All these accidents are a sub-set of the larger class of accidents that are classified as violations. These are events with a distinct difference from lapses and mistakes. Violations involve an intention to break rules or procedures that the pilot knows exist. While some violations involve complex tradeoffs — what if the rule is wrong? — this is not true for ostentatious displays. Here pilots choose to break rules just to look cool or to make an afternoon flight more thrilling.
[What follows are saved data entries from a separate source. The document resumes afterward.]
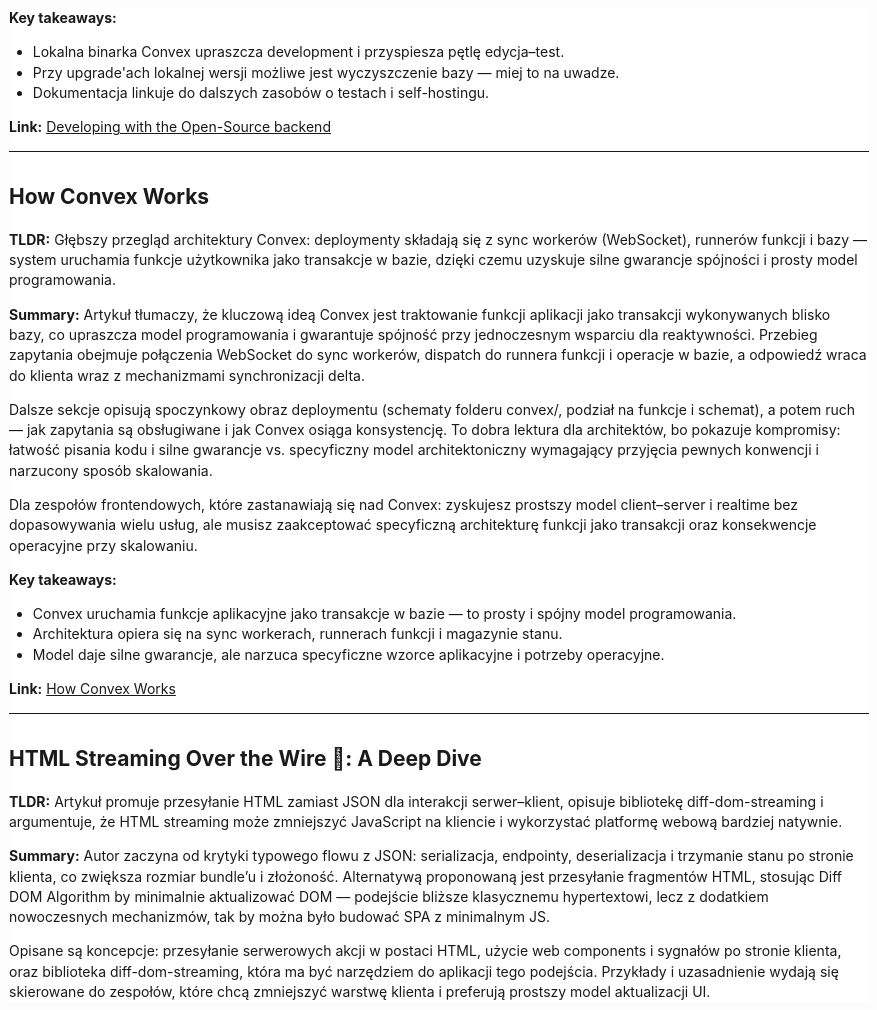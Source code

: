 **Key takeaways:**
- Lokalna binarka Convex upraszcza development i przyspiesza pętlę edycja–test.
- Przy upgrade'ach lokalnej wersji możliwe jest wyczyszczenie bazy — miej to na uwadze.
- Dokumentacja linkuje do dalszych zasobów o testach i self-hostingu.

**Link:** [Developing with the Open-Source backend](https://stack.convex.dev/developing-with-the-oss-backend)

---

## How Convex Works
**TLDR:** Głębszy przegląd architektury Convex: deploymenty składają się z sync workerów (WebSocket), runnerów funkcji i bazy — system uruchamia funkcje użytkownika jako transakcje w bazie, dzięki czemu uzyskuje silne gwarancje spójności i prosty model programowania.

**Summary:**
Artykuł tłumaczy, że kluczową ideą Convex jest traktowanie funkcji aplikacji jako transakcji wykonywanych blisko bazy, co upraszcza model programowania i gwarantuje spójność przy jednoczesnym wsparciu dla reaktywności. Przebieg zapytania obejmuje połączenia WebSocket do sync workerów, dispatch do runnera funkcji i operacje w bazie, a odpowiedź wraca do klienta wraz z mechanizmami synchronizacji delta.

Dalsze sekcje opisują spoczynkowy obraz deploymentu (schematy folderu convex/, podział na funkcje i schemat), a potem ruch — jak zapytania są obsługiwane i jak Convex osiąga konsystencję. To dobra lektura dla architektów, bo pokazuje kompromisy: łatwość pisania kodu i silne gwarancje vs. specyficzny model architektoniczny wymagający przyjęcia pewnych konwencji i narzucony sposób skalowania.

Dla zespołów frontendowych, które zastanawiają się nad Convex: zyskujesz prostszy model client–server i realtime bez dopasowywania wielu usług, ale musisz zaakceptować specyficzną architekturę funkcji jako transakcji oraz konsekwencje operacyjne przy skalowaniu.

**Key takeaways:**
- Convex uruchamia funkcje aplikacyjne jako transakcje w bazie — to prosty i spójny model programowania.
- Architektura opiera się na sync workerach, runnerach funkcji i magazynie stanu.
- Model daje silne gwarancje, ale narzuca specyficzne wzorce aplikacyjne i potrzeby operacyjne.

**Link:** [How Convex Works](https://stack.convex.dev/how-convex-works)

---

## HTML Streaming Over the Wire 🥳: A Deep Dive
**TLDR:** Artykuł promuje przesyłanie HTML zamiast JSON dla interakcji serwer–klient, opisuje bibliotekę diff-dom-streaming i argumentuje, że HTML streaming może zmniejszyć JavaScript na kliencie i wykorzystać platformę webową bardziej natywnie.

**Summary:**
Autor zaczyna od krytyki typowego flowu z JSON: serializacja, endpointy, deserializacja i trzymanie stanu po stronie klienta, co zwiększa rozmiar bundle’u i złożoność. Alternatywą proponowaną jest przesyłanie fragmentów HTML, stosując Diff DOM Algorithm by minimalnie aktualizować DOM — podejście bliższe klasycznemu hypertextowi, lecz z dodatkiem nowoczesnych mechanizmów, tak by można było budować SPA z minimalnym JS.

Opisane są koncepcje: przesyłanie serwerowych akcji w postaci HTML, użycie web components i sygnałów po stronie klienta, oraz biblioteka diff-dom-streaming, która ma być narzędziem do aplikacji tego podejścia. Przykłady i uzasadnienie wydają się skierowane do zespołów, które chcą zmniejszyć warstwę klienta i preferują prostszy model aktualizacji UI.
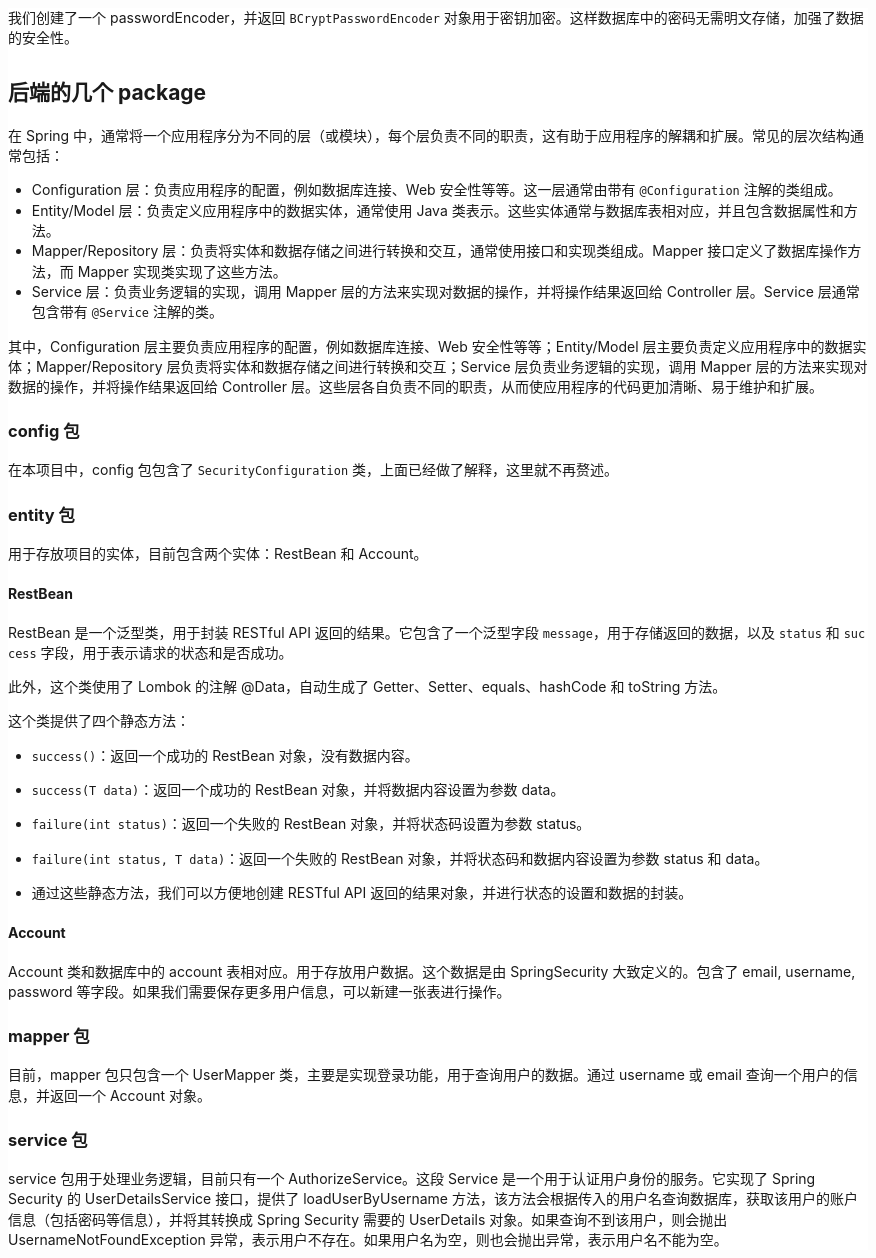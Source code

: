 我们创建了一个 passwordEncoder，并返回 `BCryptPasswordEncoder` 对象用于密钥加密。这样数据库中的密码无需明文存储，加强了数据的安全性。

## 后端的几个 package

在 Spring 中，通常将一个应用程序分为不同的层（或模块），每个层负责不同的职责，这有助于应用程序的解耦和扩展。常见的层次结构通常包括：

- Configuration 层：负责应用程序的配置，例如数据库连接、Web 安全性等等。这一层通常由带有 `@Configuration` 注解的类组成。
- Entity/Model 层：负责定义应用程序中的数据实体，通常使用 Java 类表示。这些实体通常与数据库表相对应，并且包含数据属性和方法。
- Mapper/Repository 层：负责将实体和数据存储之间进行转换和交互，通常使用接口和实现类组成。Mapper 接口定义了数据库操作方法，而
  Mapper 实现类实现了这些方法。
- Service 层：负责业务逻辑的实现，调用 Mapper 层的方法来实现对数据的操作，并将操作结果返回给 Controller 层。Service 层通常包含带有
  `@Service` 注解的类。

其中，Configuration 层主要负责应用程序的配置，例如数据库连接、Web 安全性等等；Entity/Model
层主要负责定义应用程序中的数据实体；Mapper/Repository 层负责将实体和数据存储之间进行转换和交互；Service 层负责业务逻辑的实现，调用
Mapper 层的方法来实现对数据的操作，并将操作结果返回给 Controller 层。这些层各自负责不同的职责，从而使应用程序的代码更加清晰、易于维护和扩展。

### config 包

在本项目中，config 包包含了 `SecurityConfiguration` 类，上面已经做了解释，这里就不再赘述。

### entity 包

用于存放项目的实体，目前包含两个实体：RestBean 和 Account。

#### RestBean

RestBean 是一个泛型类，用于封装 RESTful API 返回的结果。它包含了一个泛型字段 `message`，用于存储返回的数据，以及 `status`
和 `success` 字段，用于表示请求的状态和是否成功。

此外，这个类使用了 Lombok 的注解 @Data，自动生成了 Getter、Setter、equals、hashCode 和 toString 方法。

这个类提供了四个静态方法：

- `success()`：返回一个成功的 RestBean 对象，没有数据内容。
- `success(T data)`：返回一个成功的 RestBean 对象，并将数据内容设置为参数 data。
- `failure(int status)`：返回一个失败的 RestBean 对象，并将状态码设置为参数 status。
- `failure(int status, T data)`：返回一个失败的 RestBean 对象，并将状态码和数据内容设置为参数 status 和 data。

- 通过这些静态方法，我们可以方便地创建 RESTful API 返回的结果对象，并进行状态的设置和数据的封装。

#### Account

Account 类和数据库中的 account 表相对应。用于存放用户数据。这个数据是由 SpringSecurity 大致定义的。包含了 email, username,
password 等字段。如果我们需要保存更多用户信息，可以新建一张表进行操作。

### mapper 包

目前，mapper 包只包含一个 UserMapper 类，主要是实现登录功能，用于查询用户的数据。通过 username 或 email 查询一个用户的信息，并返回一个
Account 对象。

### service 包

service 包用于处理业务逻辑，目前只有一个 AuthorizeService。这段 Service 是一个用于认证用户身份的服务。它实现了 Spring
Security 的 UserDetailsService 接口，提供了 loadUserByUsername 方法，该方法会根据传入的用户名查询数据库，获取该用户的账户信息（包括密码等信息），并将其转换成
Spring Security 需要的 UserDetails 对象。如果查询不到该用户，则会抛出 UsernameNotFoundException
异常，表示用户不存在。如果用户名为空，则也会抛出异常，表示用户名不能为空。
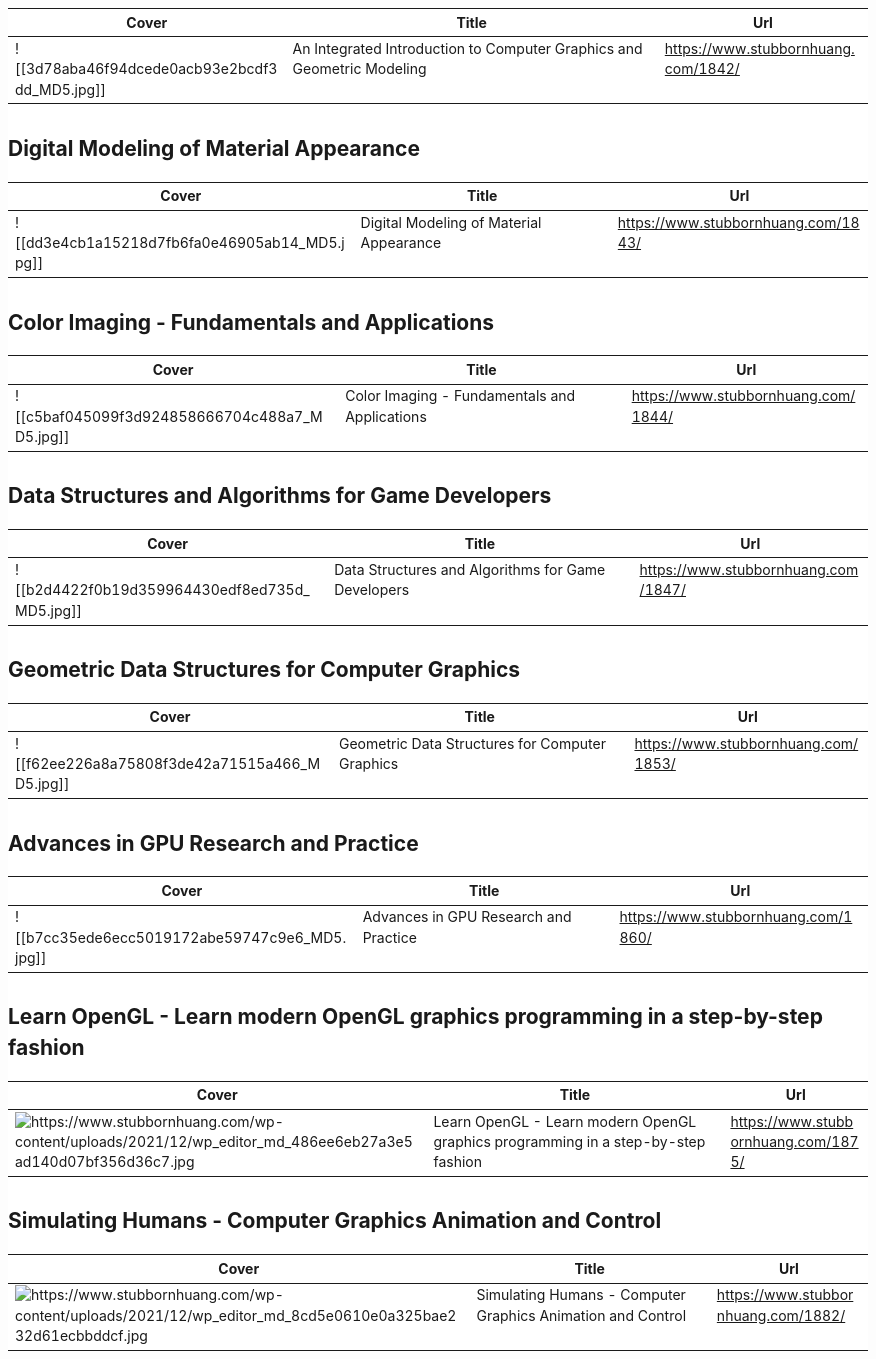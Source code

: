 | Cover                                                        | Title                                                        | Url                                                          |
| ------------------------------------------------------------ | ------------------------------------------------------------ | ------------------------------------------------------------ |
| ![[3d78aba46f94dcede0acb93e2bcdf3dd_MD5.jpg]] | An Integrated Introduction to Computer Graphics and Geometric Modeling | [ https://www.stubbornhuang.com/1842/ ]( https://www.stubbornhuang.com/1842/ " https://www.stubbornhuang.com/1842/" ) |

## Digital Modeling of Material Appearance

| Cover                                                        | Title                                   | Url                                                          |
| ------------------------------------------------------------ | --------------------------------------- | ------------------------------------------------------------ |
| ![[dd3e4cb1a15218d7fb6fa0e46905ab14_MD5.jpg]] | Digital Modeling of Material Appearance | [ https://www.stubbornhuang.com/1843/ ]( https://www.stubbornhuang.com/1843/ " https://www.stubbornhuang.com/1843/" ) |

## Color Imaging - Fundamentals and Applications

| Cover                                                        | Title                                         | Url                                                          |
| ------------------------------------------------------------ | --------------------------------------------- | ------------------------------------------------------------ |
| ![[c5baf045099f3d924858666704c488a7_MD5.jpg]] | Color Imaging - Fundamentals and Applications | [ https://www.stubbornhuang.com/1844/ ]( https://www.stubbornhuang.com/1844/ " https://www.stubbornhuang.com/1844/" ) |

## Data Structures and Algorithms for Game Developers

| Cover                                                        | Title                                              | Url                                                          |
| ------------------------------------------------------------ | -------------------------------------------------- | ------------------------------------------------------------ |
| ![[b2d4422f0b19d359964430edf8ed735d_MD5.jpg]] | Data Structures and Algorithms for Game Developers | [ https://www.stubbornhuang.com/1847/ ]( https://www.stubbornhuang.com/1847/ " https://www.stubbornhuang.com/1847/" ) |

## Geometric Data Structures for Computer Graphics

| Cover                                                        | Title                                           | Url                                                          |
| ------------------------------------------------------------ | ----------------------------------------------- | ------------------------------------------------------------ |
| ![[f62ee226a8a75808f3de42a71515a466_MD5.jpg]] | Geometric Data Structures for Computer Graphics | [ https://www.stubbornhuang.com/1853/ ]( https://www.stubbornhuang.com/1853/ " https://www.stubbornhuang.com/1853/" ) |

## Advances in GPU Research and Practice

| Cover                                                        | Title                                 | Url                                                          |
| ------------------------------------------------------------ | ------------------------------------- | ------------------------------------------------------------ |
| ![[b7cc35ede6ecc5019172abe59747c9e6_MD5.jpg]] | Advances in GPU Research and Practice | [ https://www.stubbornhuang.com/1860/ ]( https://www.stubbornhuang.com/1860/ " https://www.stubbornhuang.com/1860/" ) |

## Learn OpenGL - Learn modern OpenGL graphics programming in a step-by-step fashion
| Cover | Title | Url  |
| ------------ | ------------ | ------------ |
|![ https://www.stubbornhuang.com/wp-content/uploads/2021/12/wp_editor_md_486ee6eb27a3e5ad140d07bf356d36c7.jpg ]( https://www.stubbornhuang.com/wp-content/uploads/2021/12/wp_editor_md_486ee6eb27a3e5ad140d07bf356d36c7.jpg " https://www.stubbornhuang.com/wp-content/uploads/2021/12/wp_editor_md_486ee6eb27a3e5ad140d07bf356d36c7.jpg" ) |Learn OpenGL - Learn modern OpenGL graphics programming in a step-by-step fashion |[ https://www.stubbornhuang.com/1875/ ]( https://www.stubbornhuang.com/1875/ " https://www.stubbornhuang.com/1875/" ) |

## Simulating Humans - Computer Graphics Animation and Control
| Cover | Title | Url  |
| ------------ | ------------ | ------------ |
|![ https://www.stubbornhuang.com/wp-content/uploads/2021/12/wp_editor_md_8cd5e0610e0a325bae232d61ecbbddcf.jpg ]( https://www.stubbornhuang.com/wp-content/uploads/2021/12/wp_editor_md_8cd5e0610e0a325bae232d61ecbbddcf.jpg " https://www.stubbornhuang.com/wp-content/uploads/2021/12/wp_editor_md_8cd5e0610e0a325bae232d61ecbbddcf.jpg" ) |Simulating Humans - Computer Graphics Animation and Control |[ https://www.stubbornhuang.com/1882/ ]( https://www.stubbornhuang.com/1882/ " https://www.stubbornhuang.com/1882/" ) |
How do we avoid making these poor choices? Consider some antonyms for ostentatious: restrained, modest, conservative, quiet or understated. These are qualities we should aim for as pilots. These are the measures of our professionalism. We must learn to feel good about disciplined personal airmanship, and not measure success by scaring the neighbors. Master pilot Bob Hoover, who flew some amazing air show routines as part of a lifetime of aviation excellence, once said in a TV interview: “it’s not how close can you get to the ground, but how precise can you fly the airplane.”
After reading all the accident reports, I’ve grown to vehemently dislike the word ostentatious. Too often in the cockpit it’s a desire that turns deadly. So while Donald Trump may have solid gold bathroom fixtures, and cuff-links worth more than my car, I stand by my hunch that he might not want to take up flying.